# Comparing IRFs from VAR fitted on simulated and real data

Hi,

I want to compare IRFs from a VAR fitted on model-generated data with IRFs from a real-data VAR (in the spirit of Sims-Cogley-Nason approach). I am using the NK-baseline in the Dynare ‘example’ folder. My question is: How should I transform real data to be sure that I estimate the same VAR on simulated data and real ones?

As far as I understand, the NK-baseline is not log-linearized and is entered in stationary form. So the output is represented by stationary variables in levels (Am I Correct?). Suppose that I then fit a VAR on yd, c, PI and R from the model.

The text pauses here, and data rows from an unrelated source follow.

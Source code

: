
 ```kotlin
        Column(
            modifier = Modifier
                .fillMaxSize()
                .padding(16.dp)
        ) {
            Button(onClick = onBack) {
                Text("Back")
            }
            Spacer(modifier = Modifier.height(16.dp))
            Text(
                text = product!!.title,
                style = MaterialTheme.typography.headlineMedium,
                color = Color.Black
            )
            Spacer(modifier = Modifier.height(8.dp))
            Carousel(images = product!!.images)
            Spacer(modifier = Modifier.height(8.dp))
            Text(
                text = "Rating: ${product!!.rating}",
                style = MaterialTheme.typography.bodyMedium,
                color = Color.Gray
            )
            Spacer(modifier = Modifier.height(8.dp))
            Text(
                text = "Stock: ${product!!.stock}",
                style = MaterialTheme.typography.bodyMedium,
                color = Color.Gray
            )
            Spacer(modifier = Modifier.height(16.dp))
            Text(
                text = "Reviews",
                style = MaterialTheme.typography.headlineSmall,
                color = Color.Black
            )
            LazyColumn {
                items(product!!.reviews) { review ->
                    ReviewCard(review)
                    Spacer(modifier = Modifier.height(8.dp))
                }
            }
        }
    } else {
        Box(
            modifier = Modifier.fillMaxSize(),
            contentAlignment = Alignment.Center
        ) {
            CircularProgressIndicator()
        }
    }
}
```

Next, I take FRED data on real output (per worker) , consumption, inflation and the Fed Fund. To make the resulting IRFs comparable with those of the model-VAR, Should I (i) detrend the real variables (actually just Y and C) e.g. by first-diff or one-sided HP and then (ii) run the VAR?
Moreover, should I take logged variable to solve scaling issues?

Or, alternatively, Can I use stoch_simul(loglinear) and then use a VAR in log-levels for real data (after having detrended them)?

Is what I propose correct?

Many thanks!

It’s probably easiest to define growth rates in the model (the log difference of the stationary variables plus the trend growth) and then match that to growth rates in the data for the purpose of estimation. In that case, you will estimate the auxiliary VAR on the same data concept: growth rates of nonstationary variables.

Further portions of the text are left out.